Il victim blaming (dall’inglese “colpevolizzazione della vittima”) non fa altro che colpevolizzare le vittime, deresponsabilizzando i veri artefici della violenza, tramite antichi - ma poi non così tanto antichi - retaggi culturali di stampo patriarcale. Accusare Emy Buono di “essersela cercata”, perché ha deciso di spogliarsi, non è che il tentativo di spostare l’obiettivo e il focus dalla vera causa della violenza: l’oggettificazione sessuale del corpo femminile e l’assenza di una reale cultura del consenso.

I tifosi si sono sentiti “autorizzati” ad abusare del corpo della vittima - cosa che avviene a prescindere da quale tipo di abbigliamento si indossi.
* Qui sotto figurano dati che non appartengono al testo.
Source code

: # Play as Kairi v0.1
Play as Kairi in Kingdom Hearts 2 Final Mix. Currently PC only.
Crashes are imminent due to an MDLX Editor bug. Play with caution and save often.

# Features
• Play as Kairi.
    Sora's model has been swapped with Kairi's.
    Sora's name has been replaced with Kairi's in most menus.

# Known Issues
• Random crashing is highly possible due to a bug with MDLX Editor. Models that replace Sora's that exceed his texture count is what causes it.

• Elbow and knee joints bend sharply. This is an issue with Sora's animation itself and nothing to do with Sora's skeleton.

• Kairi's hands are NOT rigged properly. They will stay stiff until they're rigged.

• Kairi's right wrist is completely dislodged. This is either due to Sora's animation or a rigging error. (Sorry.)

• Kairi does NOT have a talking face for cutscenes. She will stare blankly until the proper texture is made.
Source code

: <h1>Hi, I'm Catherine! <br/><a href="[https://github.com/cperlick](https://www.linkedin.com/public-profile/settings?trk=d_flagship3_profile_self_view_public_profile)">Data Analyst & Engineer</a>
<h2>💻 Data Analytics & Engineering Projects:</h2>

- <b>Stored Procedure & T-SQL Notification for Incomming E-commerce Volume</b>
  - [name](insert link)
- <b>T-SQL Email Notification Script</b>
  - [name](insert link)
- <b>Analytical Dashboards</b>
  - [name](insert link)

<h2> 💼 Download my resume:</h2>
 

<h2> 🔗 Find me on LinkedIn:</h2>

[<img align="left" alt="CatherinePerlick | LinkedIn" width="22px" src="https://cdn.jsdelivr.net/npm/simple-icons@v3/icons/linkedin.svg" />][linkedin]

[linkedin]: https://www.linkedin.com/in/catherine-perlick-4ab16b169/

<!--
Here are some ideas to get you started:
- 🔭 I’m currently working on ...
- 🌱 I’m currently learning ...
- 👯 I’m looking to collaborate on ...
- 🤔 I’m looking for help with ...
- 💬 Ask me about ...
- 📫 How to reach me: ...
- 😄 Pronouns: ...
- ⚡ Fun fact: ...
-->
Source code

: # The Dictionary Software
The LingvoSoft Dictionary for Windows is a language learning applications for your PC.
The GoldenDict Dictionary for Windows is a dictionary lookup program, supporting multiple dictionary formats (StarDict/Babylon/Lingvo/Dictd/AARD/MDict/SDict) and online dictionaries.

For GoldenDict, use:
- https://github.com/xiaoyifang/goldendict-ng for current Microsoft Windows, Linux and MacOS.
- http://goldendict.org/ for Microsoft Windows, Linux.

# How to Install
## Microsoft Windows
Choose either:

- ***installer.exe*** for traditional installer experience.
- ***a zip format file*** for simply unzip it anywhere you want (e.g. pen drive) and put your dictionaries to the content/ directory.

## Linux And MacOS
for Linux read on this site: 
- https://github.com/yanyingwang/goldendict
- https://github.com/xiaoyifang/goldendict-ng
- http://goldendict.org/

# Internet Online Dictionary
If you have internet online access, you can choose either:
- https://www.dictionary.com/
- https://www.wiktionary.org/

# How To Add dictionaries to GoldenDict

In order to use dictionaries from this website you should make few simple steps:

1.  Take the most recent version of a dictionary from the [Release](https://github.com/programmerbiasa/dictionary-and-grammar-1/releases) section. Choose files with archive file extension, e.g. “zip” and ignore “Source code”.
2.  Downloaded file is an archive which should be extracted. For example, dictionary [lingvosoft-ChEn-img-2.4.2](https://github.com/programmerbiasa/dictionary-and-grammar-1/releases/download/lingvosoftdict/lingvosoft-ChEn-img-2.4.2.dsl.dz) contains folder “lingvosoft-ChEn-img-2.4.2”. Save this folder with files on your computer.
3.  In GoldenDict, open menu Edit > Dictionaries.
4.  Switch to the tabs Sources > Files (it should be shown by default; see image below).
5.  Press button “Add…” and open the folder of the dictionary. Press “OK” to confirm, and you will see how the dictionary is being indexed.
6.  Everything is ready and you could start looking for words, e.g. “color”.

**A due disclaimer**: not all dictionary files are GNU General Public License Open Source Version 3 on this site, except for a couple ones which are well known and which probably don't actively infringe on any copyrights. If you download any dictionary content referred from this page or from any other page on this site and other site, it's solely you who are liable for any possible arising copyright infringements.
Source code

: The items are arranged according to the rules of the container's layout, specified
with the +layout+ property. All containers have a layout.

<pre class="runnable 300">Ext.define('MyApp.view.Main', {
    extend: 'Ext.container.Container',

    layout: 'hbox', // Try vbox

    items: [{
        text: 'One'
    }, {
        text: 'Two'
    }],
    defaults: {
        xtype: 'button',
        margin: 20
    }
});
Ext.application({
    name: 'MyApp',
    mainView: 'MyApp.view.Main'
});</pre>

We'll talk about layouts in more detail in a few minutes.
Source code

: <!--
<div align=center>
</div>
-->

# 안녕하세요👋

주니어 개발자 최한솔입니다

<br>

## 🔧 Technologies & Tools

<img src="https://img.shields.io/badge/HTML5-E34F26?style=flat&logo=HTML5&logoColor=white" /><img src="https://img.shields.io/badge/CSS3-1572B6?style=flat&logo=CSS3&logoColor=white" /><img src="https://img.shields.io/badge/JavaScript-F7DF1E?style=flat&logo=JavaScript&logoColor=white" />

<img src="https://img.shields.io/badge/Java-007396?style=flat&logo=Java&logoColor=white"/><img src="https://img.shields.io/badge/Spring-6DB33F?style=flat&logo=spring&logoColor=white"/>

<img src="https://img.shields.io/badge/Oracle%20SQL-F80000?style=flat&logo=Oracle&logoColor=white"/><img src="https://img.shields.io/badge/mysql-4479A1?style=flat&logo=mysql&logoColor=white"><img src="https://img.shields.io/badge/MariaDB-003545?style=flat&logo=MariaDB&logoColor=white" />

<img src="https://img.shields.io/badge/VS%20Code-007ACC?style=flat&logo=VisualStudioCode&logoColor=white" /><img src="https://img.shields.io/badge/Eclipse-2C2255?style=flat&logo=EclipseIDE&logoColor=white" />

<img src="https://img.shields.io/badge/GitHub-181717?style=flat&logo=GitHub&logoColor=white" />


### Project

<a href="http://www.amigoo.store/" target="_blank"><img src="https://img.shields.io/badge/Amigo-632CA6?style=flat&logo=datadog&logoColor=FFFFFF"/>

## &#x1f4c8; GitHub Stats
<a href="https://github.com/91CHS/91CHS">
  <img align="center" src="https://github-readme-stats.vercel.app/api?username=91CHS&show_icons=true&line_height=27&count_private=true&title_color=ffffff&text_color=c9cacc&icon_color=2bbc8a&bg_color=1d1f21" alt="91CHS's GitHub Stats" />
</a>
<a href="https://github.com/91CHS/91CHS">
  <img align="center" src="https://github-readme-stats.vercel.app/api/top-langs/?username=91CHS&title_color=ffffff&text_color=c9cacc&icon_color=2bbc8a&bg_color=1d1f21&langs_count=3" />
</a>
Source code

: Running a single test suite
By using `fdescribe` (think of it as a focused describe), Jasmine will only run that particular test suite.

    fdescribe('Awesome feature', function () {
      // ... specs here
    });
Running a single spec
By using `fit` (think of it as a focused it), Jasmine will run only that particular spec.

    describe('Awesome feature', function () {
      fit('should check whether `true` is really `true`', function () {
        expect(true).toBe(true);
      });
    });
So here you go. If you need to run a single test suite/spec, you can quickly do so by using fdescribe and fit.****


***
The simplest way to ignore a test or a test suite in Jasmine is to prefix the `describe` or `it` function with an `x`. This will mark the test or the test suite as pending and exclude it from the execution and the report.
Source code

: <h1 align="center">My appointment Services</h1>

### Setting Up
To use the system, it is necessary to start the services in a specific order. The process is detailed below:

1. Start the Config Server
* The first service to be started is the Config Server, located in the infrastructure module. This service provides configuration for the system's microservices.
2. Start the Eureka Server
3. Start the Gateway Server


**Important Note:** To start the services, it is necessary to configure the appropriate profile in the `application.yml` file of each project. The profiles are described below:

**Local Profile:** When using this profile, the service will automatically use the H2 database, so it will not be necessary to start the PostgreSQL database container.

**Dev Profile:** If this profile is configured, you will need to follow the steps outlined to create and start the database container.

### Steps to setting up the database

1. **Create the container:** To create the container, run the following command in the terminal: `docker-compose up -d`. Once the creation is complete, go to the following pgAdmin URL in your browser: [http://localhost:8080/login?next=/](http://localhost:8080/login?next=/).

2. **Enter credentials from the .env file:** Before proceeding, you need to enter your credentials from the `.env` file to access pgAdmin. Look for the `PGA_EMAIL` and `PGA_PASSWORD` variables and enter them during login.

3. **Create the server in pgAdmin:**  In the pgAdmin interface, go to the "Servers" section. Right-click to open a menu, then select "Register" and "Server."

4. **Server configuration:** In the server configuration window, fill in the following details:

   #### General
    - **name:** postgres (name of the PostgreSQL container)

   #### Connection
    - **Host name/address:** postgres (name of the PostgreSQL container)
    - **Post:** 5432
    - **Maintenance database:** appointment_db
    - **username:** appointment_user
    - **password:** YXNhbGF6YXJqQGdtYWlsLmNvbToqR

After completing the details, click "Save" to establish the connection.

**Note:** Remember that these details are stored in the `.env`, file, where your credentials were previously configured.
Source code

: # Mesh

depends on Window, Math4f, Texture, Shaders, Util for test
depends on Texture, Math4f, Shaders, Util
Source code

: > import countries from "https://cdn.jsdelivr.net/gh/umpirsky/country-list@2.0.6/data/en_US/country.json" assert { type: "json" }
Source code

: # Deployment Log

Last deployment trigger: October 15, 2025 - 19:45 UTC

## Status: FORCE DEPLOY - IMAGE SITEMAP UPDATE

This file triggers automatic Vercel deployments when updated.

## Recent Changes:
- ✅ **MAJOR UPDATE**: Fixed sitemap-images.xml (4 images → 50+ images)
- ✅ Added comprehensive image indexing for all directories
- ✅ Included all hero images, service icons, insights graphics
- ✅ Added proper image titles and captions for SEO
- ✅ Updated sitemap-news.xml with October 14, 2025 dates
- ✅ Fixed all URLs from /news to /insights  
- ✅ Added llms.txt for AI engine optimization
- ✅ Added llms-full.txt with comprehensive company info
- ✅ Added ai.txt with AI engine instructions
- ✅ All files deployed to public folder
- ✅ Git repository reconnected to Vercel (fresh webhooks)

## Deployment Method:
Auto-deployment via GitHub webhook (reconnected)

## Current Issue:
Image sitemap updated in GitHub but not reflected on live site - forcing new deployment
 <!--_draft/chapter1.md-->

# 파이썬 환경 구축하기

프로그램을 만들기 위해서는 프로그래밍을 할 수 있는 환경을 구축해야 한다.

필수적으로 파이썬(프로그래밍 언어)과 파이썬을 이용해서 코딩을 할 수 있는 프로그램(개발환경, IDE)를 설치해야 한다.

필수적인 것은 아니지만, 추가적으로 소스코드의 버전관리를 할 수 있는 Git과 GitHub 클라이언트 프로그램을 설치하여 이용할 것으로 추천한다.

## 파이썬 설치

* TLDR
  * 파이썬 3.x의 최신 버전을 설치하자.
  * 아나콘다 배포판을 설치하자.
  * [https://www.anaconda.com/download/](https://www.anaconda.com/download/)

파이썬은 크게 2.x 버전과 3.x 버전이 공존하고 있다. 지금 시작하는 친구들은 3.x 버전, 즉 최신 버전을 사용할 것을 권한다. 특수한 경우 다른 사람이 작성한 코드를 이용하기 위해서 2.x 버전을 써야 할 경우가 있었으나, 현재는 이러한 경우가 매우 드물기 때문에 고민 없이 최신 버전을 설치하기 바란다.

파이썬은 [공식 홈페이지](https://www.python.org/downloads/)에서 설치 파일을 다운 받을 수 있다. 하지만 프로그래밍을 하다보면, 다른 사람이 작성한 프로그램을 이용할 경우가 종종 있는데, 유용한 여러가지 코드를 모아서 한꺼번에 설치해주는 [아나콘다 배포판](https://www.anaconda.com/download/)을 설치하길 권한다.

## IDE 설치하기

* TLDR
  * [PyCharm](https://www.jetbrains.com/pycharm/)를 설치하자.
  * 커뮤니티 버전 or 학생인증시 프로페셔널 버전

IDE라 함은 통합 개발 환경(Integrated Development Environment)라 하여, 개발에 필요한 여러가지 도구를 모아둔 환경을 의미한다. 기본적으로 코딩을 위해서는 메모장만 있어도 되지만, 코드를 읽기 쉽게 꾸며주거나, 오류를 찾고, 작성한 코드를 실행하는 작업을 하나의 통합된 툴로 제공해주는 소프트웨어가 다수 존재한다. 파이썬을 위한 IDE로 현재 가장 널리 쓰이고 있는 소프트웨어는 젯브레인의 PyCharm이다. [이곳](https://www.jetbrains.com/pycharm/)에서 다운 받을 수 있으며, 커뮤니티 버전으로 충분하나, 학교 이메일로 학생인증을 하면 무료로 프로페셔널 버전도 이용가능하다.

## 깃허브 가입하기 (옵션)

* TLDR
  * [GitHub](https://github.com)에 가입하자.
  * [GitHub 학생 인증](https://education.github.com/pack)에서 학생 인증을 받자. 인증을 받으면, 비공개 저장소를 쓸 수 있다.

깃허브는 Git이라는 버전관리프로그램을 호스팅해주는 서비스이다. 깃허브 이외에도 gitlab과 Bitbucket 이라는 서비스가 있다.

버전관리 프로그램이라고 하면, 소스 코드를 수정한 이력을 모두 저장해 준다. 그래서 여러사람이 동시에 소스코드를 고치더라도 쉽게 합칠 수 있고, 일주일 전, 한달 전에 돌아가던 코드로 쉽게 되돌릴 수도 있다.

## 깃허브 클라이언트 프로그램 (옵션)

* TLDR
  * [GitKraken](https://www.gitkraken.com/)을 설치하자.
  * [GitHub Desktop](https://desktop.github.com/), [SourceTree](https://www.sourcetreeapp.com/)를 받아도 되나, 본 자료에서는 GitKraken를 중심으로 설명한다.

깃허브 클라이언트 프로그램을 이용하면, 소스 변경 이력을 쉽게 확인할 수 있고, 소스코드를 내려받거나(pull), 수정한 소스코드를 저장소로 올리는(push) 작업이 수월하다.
Ancor peggio a rafforzare il fenomeno del victim blaming, giungono le testate giornalistiche che hanno descritto l’accaduto come un momento in cui i tifosi sono andati in “estasi”, “esagerando” e “spingendosi un po’ oltre”.

Narrazione che non fa altro che alimentare l’immaginario collettivo per la quale gli uomini non sarebbero in grado di controllare i propri istinti, costringendo le donne a “controllare” il proprio corpo, privandosi di libertà fondamentali come quella di poter camminare la sera da sole, o di poter decidere come vestire - o svestire - il proprio corpo, senza sentirsi in pericolo.

Perché dire “te la sei cercata” è sbagliato: quali sono le conseguenze del victim blaming

Il victim blaming oltre ad avere ripercussioni psicologiche sulle vittime, si trova tra le cause per le quali le donne vittime di violenza non denunciano.

Stando ai dati Istat solo un terzo delle vittime di violenza sessuale riesce realmente a denunciare, ma quello che tutte le vittime sanno è che al momento della denuncia saranno costrette a rivivere il trauma e, nel caso in cui l’episodio di violenza diventasse noto all’opinione pubblica o su internet, si rischia di subire attacchi della stampa conservatrice e dagli utenti online, i quali in buona parte si domanderanno “cosa la vittima abbia fatto per meritarsi quella violenza”, sempre che di violenza si tratti, perché si sa, le donne sono bugiarde e denunciano “per la visibilità”, come ha ricordato in una recente intervista l’attore Luca Barbareschi.

Emy Buono ha ragione in Italia siamo “sicuramente arretrati”, specialmente se si pensa che il governo Italiano non ha rinnovato la convenzione di Istanbul contro la violenza di genere.